WIDOO est une agence de communication située à Montreuil, en Île-de-France ; Nicolas Chapelle en est le fondateur.
Le Lab : Les entrepreneurs des quartiers créent des entreprises qui ont un aussi bon, voir un meilleur taux de survie que les autres, qu'est-ce qui pourrait l'expliquer selon vous ?
Nicolas Chapelle : "Si les entrepreneurs des quartiers ont une durée de vie un peu plus longue, c’est parce qu’ils font preuve d’une forte détermination. On a la pression des pairs. C’est un peu la honte si on s’est lancé dans un projet et qu’on ne va pas jusqu’au bout. Dans notre culture, les gens vont dire : il s’est brûlé les ailes, ça y est, il rentre à la maison
« la queue entre les jambes ». L’échec n’est pas interdit, mais il est très mal vécu. C’est pour ça qu’on a des capacités à travailler toujours plus, à ne pas assez se payer, à faire des sacrifices et à essayer de gérer comme on le peut. Il n’y a pas de papa-maman pour réinjecter de l’argent en cas de coup dur.

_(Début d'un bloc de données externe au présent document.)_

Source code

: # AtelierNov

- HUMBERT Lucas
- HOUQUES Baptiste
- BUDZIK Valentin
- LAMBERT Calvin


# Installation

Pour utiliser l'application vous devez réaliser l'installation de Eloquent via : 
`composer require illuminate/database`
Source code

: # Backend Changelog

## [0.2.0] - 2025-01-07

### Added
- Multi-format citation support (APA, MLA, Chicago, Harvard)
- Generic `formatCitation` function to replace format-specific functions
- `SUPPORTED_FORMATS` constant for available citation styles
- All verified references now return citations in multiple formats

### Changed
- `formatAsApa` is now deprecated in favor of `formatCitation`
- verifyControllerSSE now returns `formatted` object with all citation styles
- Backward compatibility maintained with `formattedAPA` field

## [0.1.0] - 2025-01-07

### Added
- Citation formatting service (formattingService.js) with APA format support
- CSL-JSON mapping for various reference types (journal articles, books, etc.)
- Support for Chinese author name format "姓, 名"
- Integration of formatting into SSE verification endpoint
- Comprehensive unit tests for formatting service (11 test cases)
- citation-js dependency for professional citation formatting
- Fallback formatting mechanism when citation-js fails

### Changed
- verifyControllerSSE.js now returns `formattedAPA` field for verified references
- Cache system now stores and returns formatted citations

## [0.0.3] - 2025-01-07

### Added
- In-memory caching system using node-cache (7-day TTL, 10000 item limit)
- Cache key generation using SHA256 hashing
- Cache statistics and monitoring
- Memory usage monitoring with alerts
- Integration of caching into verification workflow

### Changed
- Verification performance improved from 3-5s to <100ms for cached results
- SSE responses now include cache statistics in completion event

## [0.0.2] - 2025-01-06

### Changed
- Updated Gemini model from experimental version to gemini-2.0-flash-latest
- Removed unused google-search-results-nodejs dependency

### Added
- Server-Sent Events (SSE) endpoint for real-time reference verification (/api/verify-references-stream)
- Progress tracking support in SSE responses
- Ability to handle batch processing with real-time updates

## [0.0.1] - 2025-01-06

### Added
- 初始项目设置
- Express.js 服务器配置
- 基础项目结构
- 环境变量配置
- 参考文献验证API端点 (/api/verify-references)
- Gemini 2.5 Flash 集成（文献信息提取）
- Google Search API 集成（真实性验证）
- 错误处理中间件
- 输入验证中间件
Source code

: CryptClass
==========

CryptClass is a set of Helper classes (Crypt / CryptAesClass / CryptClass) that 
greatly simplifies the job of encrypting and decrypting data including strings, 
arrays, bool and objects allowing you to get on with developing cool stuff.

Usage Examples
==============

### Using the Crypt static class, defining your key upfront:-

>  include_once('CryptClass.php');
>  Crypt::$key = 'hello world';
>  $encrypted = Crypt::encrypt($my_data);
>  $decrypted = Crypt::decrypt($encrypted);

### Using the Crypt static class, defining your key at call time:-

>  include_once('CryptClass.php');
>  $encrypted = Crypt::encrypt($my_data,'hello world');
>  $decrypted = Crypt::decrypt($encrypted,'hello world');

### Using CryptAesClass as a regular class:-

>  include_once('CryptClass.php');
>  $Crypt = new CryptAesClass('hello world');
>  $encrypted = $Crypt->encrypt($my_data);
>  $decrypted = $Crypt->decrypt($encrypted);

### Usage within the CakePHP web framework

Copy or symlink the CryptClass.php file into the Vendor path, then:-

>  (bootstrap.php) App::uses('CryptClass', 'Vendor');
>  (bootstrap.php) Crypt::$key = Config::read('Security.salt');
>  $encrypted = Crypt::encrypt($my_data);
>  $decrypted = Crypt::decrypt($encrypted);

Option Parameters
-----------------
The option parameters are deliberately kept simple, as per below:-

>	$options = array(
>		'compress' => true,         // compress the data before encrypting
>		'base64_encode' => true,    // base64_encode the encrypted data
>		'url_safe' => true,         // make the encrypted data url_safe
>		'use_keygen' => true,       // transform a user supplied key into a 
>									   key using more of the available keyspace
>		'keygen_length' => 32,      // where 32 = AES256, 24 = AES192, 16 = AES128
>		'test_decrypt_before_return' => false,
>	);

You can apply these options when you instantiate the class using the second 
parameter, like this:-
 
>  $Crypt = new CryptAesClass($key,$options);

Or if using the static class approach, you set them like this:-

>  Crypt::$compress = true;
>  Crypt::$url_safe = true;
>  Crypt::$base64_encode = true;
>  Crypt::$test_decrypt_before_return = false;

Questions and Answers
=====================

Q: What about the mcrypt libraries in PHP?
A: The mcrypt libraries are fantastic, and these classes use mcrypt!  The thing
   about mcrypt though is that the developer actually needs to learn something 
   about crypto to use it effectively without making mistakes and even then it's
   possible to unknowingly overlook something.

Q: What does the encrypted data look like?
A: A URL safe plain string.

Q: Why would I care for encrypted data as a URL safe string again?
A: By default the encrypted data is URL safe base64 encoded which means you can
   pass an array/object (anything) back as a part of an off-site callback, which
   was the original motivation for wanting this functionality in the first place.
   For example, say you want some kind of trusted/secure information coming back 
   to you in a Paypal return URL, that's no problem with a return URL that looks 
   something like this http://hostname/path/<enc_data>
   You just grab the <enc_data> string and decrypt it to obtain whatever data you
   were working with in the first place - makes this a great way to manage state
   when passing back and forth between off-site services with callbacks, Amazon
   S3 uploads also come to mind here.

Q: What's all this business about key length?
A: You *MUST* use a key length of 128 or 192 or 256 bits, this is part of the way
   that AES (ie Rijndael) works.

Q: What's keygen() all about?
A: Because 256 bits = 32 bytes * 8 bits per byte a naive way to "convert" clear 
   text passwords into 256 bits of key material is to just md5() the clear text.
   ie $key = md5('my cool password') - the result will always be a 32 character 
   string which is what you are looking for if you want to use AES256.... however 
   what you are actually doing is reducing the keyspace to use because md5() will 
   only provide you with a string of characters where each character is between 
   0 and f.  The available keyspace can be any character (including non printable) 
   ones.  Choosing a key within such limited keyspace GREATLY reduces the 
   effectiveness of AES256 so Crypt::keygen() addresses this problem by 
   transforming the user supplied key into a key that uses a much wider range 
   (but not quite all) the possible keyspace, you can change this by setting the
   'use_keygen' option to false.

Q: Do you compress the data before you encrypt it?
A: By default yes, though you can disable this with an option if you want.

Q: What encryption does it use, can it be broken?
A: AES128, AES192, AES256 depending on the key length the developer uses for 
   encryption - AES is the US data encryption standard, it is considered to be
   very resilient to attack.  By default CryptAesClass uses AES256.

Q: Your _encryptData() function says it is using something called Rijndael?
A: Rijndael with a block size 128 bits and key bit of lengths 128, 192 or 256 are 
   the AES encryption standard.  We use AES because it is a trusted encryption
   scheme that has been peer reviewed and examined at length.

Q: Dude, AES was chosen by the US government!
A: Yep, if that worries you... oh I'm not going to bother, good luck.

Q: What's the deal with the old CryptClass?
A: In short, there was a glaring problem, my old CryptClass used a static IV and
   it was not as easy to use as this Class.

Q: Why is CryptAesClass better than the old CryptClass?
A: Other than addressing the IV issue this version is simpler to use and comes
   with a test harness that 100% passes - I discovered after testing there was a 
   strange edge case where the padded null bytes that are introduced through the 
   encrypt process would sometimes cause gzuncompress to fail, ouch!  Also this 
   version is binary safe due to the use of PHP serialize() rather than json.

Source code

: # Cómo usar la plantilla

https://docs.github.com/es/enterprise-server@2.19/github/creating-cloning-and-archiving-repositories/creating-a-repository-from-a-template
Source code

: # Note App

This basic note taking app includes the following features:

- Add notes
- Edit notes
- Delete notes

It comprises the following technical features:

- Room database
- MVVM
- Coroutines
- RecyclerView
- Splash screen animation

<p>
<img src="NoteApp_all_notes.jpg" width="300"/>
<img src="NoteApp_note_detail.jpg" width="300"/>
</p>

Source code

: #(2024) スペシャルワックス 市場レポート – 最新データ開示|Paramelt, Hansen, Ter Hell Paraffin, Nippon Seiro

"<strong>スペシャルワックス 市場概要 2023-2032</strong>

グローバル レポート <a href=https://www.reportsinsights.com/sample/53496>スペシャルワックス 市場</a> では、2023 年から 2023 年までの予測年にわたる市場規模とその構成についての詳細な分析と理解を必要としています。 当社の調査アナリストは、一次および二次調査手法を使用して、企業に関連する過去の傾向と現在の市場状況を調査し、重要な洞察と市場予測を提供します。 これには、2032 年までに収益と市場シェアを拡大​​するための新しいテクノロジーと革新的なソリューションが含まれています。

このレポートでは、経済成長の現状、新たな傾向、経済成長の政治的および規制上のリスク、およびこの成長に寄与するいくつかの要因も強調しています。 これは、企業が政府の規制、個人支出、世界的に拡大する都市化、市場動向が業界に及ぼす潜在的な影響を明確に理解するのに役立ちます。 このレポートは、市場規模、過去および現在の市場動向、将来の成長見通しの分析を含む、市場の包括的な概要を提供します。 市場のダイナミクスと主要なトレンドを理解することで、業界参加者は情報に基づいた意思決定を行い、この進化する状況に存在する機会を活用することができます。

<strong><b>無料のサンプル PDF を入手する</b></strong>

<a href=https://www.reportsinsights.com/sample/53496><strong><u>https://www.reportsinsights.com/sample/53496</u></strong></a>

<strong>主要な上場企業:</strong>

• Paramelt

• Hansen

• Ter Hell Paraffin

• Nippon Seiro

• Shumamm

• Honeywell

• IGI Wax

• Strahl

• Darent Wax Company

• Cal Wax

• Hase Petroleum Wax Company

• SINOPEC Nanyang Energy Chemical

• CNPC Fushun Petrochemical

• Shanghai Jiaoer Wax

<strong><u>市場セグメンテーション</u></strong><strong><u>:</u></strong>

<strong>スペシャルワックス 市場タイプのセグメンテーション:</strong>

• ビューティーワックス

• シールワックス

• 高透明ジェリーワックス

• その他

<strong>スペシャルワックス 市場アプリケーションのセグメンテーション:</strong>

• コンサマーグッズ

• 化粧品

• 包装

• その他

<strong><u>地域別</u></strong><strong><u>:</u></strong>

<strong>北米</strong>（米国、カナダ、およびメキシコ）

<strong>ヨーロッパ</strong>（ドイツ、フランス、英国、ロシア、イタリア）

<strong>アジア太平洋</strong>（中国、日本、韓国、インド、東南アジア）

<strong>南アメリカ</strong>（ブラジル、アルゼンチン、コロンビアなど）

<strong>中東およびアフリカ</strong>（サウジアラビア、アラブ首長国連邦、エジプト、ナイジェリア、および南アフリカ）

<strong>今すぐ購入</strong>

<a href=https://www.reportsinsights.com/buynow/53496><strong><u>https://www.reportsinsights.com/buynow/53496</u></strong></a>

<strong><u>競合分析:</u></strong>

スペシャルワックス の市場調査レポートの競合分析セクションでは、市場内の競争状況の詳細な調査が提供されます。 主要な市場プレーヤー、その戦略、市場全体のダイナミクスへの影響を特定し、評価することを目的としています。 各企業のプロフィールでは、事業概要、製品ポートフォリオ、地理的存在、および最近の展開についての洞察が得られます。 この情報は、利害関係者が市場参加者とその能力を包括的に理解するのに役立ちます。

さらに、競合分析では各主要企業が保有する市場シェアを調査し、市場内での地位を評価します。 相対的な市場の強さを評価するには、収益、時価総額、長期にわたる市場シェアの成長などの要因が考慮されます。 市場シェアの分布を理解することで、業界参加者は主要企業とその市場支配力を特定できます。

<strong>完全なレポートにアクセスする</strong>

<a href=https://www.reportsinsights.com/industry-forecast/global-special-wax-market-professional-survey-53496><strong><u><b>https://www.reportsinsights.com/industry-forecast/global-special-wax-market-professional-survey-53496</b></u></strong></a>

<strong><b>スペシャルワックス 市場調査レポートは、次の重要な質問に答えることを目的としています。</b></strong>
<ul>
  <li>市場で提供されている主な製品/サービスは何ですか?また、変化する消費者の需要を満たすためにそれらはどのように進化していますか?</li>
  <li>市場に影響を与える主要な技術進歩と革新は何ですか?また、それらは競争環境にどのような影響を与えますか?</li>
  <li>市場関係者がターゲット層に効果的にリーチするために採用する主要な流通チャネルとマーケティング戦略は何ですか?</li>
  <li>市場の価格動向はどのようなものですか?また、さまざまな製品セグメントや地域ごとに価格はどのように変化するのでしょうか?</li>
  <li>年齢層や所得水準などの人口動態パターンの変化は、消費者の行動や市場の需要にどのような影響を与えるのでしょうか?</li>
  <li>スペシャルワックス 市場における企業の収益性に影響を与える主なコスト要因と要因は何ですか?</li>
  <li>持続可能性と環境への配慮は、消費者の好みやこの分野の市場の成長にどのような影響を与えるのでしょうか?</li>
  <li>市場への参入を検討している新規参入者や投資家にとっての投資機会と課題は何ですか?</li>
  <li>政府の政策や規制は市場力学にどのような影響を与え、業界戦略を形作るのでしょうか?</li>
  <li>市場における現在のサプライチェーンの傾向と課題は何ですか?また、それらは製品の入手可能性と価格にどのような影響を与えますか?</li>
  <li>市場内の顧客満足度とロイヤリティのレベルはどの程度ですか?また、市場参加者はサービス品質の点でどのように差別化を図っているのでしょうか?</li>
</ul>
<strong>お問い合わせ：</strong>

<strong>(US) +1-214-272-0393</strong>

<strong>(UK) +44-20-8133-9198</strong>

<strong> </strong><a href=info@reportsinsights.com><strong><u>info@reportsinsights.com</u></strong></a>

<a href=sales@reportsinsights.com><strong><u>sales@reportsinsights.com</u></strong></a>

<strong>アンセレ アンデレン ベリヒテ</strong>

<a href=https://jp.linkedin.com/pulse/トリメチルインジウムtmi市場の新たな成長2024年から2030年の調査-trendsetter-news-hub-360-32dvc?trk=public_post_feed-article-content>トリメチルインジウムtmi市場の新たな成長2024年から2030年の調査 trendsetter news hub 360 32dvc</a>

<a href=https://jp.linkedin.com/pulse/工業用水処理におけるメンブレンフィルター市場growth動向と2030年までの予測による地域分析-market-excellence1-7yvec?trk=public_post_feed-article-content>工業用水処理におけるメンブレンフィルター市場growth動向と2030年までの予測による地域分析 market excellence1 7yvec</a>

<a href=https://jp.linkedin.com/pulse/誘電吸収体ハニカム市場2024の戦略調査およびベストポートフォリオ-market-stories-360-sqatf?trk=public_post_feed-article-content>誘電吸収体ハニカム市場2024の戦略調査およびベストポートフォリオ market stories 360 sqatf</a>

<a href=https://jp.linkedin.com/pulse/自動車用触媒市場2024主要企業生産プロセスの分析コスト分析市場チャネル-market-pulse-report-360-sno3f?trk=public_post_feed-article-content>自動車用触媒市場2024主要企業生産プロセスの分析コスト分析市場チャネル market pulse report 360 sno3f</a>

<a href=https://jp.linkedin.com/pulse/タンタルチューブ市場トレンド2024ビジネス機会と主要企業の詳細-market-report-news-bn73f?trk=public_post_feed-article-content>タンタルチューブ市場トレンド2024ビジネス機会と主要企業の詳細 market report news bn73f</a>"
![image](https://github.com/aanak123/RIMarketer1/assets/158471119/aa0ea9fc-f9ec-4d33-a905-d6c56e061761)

Quand on vient d’une famille nombreuse et/ou d’un milieu modeste et qu’on dit : « bon bah je me lance », tout le monde nous soutient. Beaucoup de gens mettent de l’espoir en nous, en disant : « ça y est, il va changer la famille ». C’est une responsabilité énorme, bien qu’elle ne soit pas exprimée telle quelle, elle pèse sur le mental. Je pense que c’est pour ça que même si l’échec est beaucoup plus douloureux, on aura toujours cette volonté de ne rien abandonner."
Le Lab : Vous nous parliez des réseaux comme élément crucial dans votre quête de clients, qu'en est-il selon vous dans les quartiers ?
Nicolas Chapelle : "Plusieurs réseaux professionnels ont compté dans l’évolution de mon entreprise. Au tout début, j’ai été aidé par l’association « Nos quartiers ont du talent ». Ils m’avaient engagé pour leurs premières plaquettes et cartes de visite. Puis, j’ai intégré le ME93, dont je suis dorénavant au conseil d’administration. Ensuite, j’ai rencontré une agent immobilière qui m’a introduit au Business Network International (BNI), il y onze ans. C’est un réseau international situé dans le quartier de l’Arc de Triomphe à Paris. C’est là que j’ai rencontré des personnes qui d’ordinaire ne font pas partie de mon réseau personnel : des family offices, des gestionnaires de patrimoines, des grands avocats,… Ils m’ont permis d’accéder à leurs réseaux de clients, principalement constitués de grosses sociétés.
J’ai fait pas mal de « réseau business » en banlieue, ce sont des petits projets, qui restent entre petits projets. Comme par exemple quelqu’un qui fait des produits de beauté maison, qui va parler à quelqu’un qui fait des flyers et ils vont se vendre entre eux des flyers et des produits de beauté. On voit vite les limites de ce procédé. Moi aussi, j’étais pareil au début. Puis j’ai compris avec l’expérience que dans le business, il faut absolument voir plus gros.
Ce qu’il manque, c’est une approche de réseau global. Il faut comprendre que l’objectif, ce n’est pas d’essayer de vendre tout de suite son produit, mais plutôt de se constituer un réseau de partenaires, de relais et de clients. Il faut que les entrepreneurs sortent des quartiers pour aller dans des réseaux plus régionaux, plus globaux, plus internationaux et qu’ils réinjectent ensuite leur expérience vers la banlieue."